The congoli (Pseudaphritis urvillii), also known as the freshwater flathead, marble fish, marbled flathead, sand trout, sanding, sandy, sandy whiting or tupong, is a species of marine ray-finned fish. It is the only species of fish in the monotypic family Pseudaphritidae and the genus Pseudaphritis. It was initially classified as a member of the family Bovichtidae.

==Taxonomy==
The congoli was first formally described as Aphritis urvillii in 1832 by the French zoologist Achille Valenciennes but the name Aphritis was a junior synonym of the Diptera genus Aphritis named by Pierre André Latreille in 1805. The genus Pseudaphritis was described by the French zoologist Francis de La Porte Castelnau in 1872. The family Pseudaphritidae was first named by the Australian ichthyologist Allan Riverstone McCulloch in 1929. The Pseudaphritidae are the sister family of the Bovichtidae and Eleginopidae and these are all sister to the rest of the families in the Notothenioidei which have been placed in the suggested superfamily Cryonotothenioidea. Pseudaphritidae is one of two families of the suborder Notothenioidei with a primarily non-Antarctic distribution, the other being Bovichtidae. The congoli is the only species in its genus and family.

The genus name Pseudoaphritis is a compound of pseudo which means "false" and aphritis, a name which dates back to Aristotle, who used it for a type of anchovy or whitebait. Valenciennes originally used Aphritis as the name of the genus but this name was unavailable as Pierre Andre Latreille had used it for a fly genus Aphritis in 1804. Lev Berg proposed a replacement name, Phricus but this was a synonym of Castelnau's earlier Pseudaphritis. the specific name honours the explorer Jules Dumont d'Urville, leader of the Astrolabe expedition (1826- 1829), in the course of which type was collected. Gerorges Cuvier's Eleginus bursinus is a senior synonym of Pseudaphritis urvillii but has been disregarded due to the prevailing usage of P. urvillii.

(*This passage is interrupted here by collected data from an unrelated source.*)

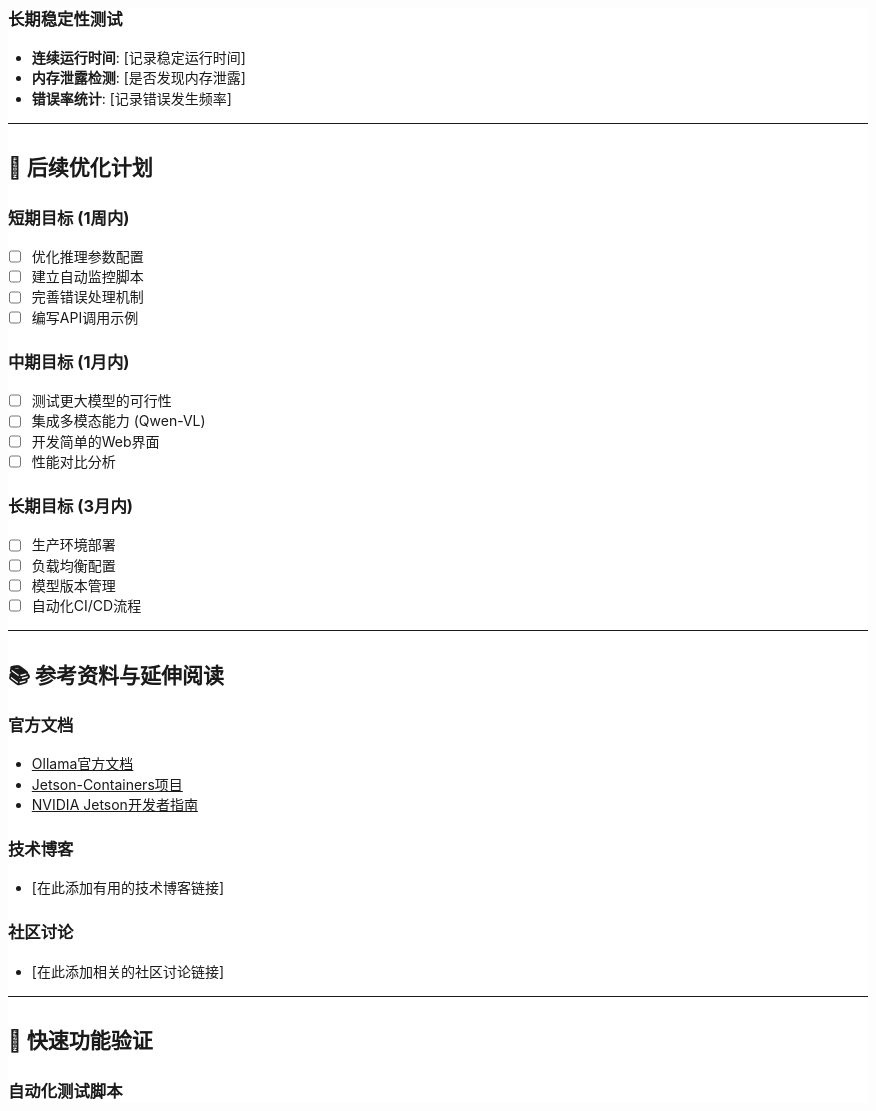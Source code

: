 ### 长期稳定性测试
- **连续运行时间**: [记录稳定运行时间]
- **内存泄露检测**: [是否发现内存泄露]
- **错误率统计**: [记录错误发生频率]

---

## 🚀 后续优化计划

### 短期目标 (1周内)
- [ ] 优化推理参数配置
- [ ] 建立自动监控脚本
- [ ] 完善错误处理机制
- [ ] 编写API调用示例

### 中期目标 (1月内)
- [ ] 测试更大模型的可行性
- [ ] 集成多模态能力 (Qwen-VL)
- [ ] 开发简单的Web界面
- [ ] 性能对比分析

### 长期目标 (3月内)
- [ ] 生产环境部署
- [ ] 负载均衡配置
- [ ] 模型版本管理
- [ ] 自动化CI/CD流程

---

## 📚 参考资料与延伸阅读

### 官方文档
- [Ollama官方文档](https://github.com/ollama/ollama)
- [Jetson-Containers项目](https://github.com/dusty-nv/jetson-containers)
- [NVIDIA Jetson开发者指南](https://developer.nvidia.com/embedded/jetson)

### 技术博客
- [在此添加有用的技术博客链接]

### 社区讨论
- [在此添加相关的社区讨论链接]

---

## 🧪 快速功能验证

### 自动化测试脚本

==Distribution and habitat==
The congolli is found in fresh, brackish and marine waters around south-eastern Australia, including Tasmania, and is endemic to Australia. It lives mostly in slow-moving waters of estuaries, rivers and streams. Water temperatures in its habitat range from 5 to 20 °C. This fish will inhabit areas with log snags, overhanging banks, and leaf litter.

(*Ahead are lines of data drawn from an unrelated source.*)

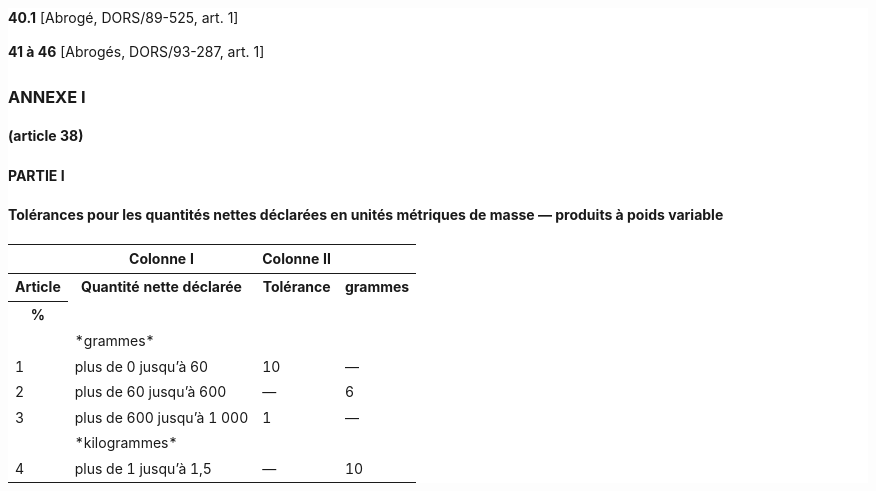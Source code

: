 


**40.1** [Abrogé, DORS/89-525, art. 1]



**41 à 46** [Abrogés, DORS/93-287, art. 1]




### **ANNEXE I** 
**(article 38)**
#### PARTIE I
<table>
<h4>Tolérances pour les quantités nettes déclarées en unités métriques de masse — produits à poids variable</h4>
<tr>
<th></th>
<th>Colonne I</th>
<th>Colonne II</th>
</tr>
<tr>
<th>Article</th>
<th>Quantité nette déclarée</th>
<th>Tolérance</th>
<th>grammes</th>
</tr>
<tr>
<th>%</th>
</tr>
<tr>
<td></td>
<td>*grammes*</td>
<td></td>
<td></td>
</tr>
<tr>
<td>1</td>
<td>plus de 0 jusqu’à 60</td>
<td>10</td>
<td>—</td>
</tr>
<tr>
<td>2</td>
<td>plus de 60 jusqu’à 600</td>
<td>—</td>
<td>6</td>
</tr>
<tr>
<td>3</td>
<td>plus de 600 jusqu’à 1 000</td>
<td>1</td>
<td>—</td>
</tr>
<tr>
<td></td>
<td>*kilogrammes*</td>
<td></td>
<td></td>
</tr>
<tr>
<td>4</td>
<td>plus de 1 jusqu’à 1,5</td>
<td>—</td>
<td>10</td>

Between late April and August, it migrates south to estuaries and sea to breed.

In 2017, congolli were recorded in five rivers on Kangaroo Island in South Australia for the first time, thanks to a project conducted by Department of Environment, Water and Natural Resources (DEWNR) and carried out by a number of citizen science volunteers.

Tupongs have made a recovery in the Glenelg River in south-western Victoria, after years of absence.

==Description==
The congolli is a slender, mottled fish, with a silvery-white underside. Its head is slightly flattened, with eyes positioned towards the top and the snout is pointed. It has two separate dorsal fins. The colour varies according to where it lives: it may be bluish, purplish or reddish-brown, marbled with greenish-brown above, and a yellowish white to silvery colour below. Juvenile fish have black saddles on their dorsal surfaces.

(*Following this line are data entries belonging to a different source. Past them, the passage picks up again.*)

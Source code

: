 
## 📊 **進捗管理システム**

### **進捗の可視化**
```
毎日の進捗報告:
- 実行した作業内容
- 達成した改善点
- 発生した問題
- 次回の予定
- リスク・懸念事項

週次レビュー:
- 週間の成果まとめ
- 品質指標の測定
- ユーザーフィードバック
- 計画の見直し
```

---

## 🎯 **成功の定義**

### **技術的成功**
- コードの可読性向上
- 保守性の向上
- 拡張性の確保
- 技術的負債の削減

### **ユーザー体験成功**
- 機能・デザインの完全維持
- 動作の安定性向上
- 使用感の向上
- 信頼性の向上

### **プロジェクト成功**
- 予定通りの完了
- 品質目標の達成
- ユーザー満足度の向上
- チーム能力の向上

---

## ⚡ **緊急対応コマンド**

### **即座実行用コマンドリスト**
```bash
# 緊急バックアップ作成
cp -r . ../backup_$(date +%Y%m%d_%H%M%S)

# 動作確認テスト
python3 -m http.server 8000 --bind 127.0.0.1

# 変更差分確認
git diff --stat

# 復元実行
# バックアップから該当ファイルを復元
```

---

The largest adult measured is about 36 cm long. Usually, adults grow up to 17 cm long.

==Diet==
The congolli is a carnivorous ambush predator, and feeds on insects (especially in freshwater), fish, crustaceans (especially in estuaries), worms, molluscs, and other invertebrates.

==Behaviour==
The congolli is an ambush predator that usually buries itself in the substrate.

==Reproduction==
Congolli are catadromous – they live in freshwater habitats as adults, and migrate downstream to estuaries to spawn. Adults migrate south to estuaries reproduce between late April and August. The larvae are carried out to sea, and slowly move upstream as they grow; the larger adults live furthest upstream.

==Importance to humans==
Aboriginal peoples living in the area used to eat Congolli, and the flesh is today considered "excellent eating". However the fish are rarely large enough and no longer important in commercial fishing, although once a minor part of lower Murray fisheries.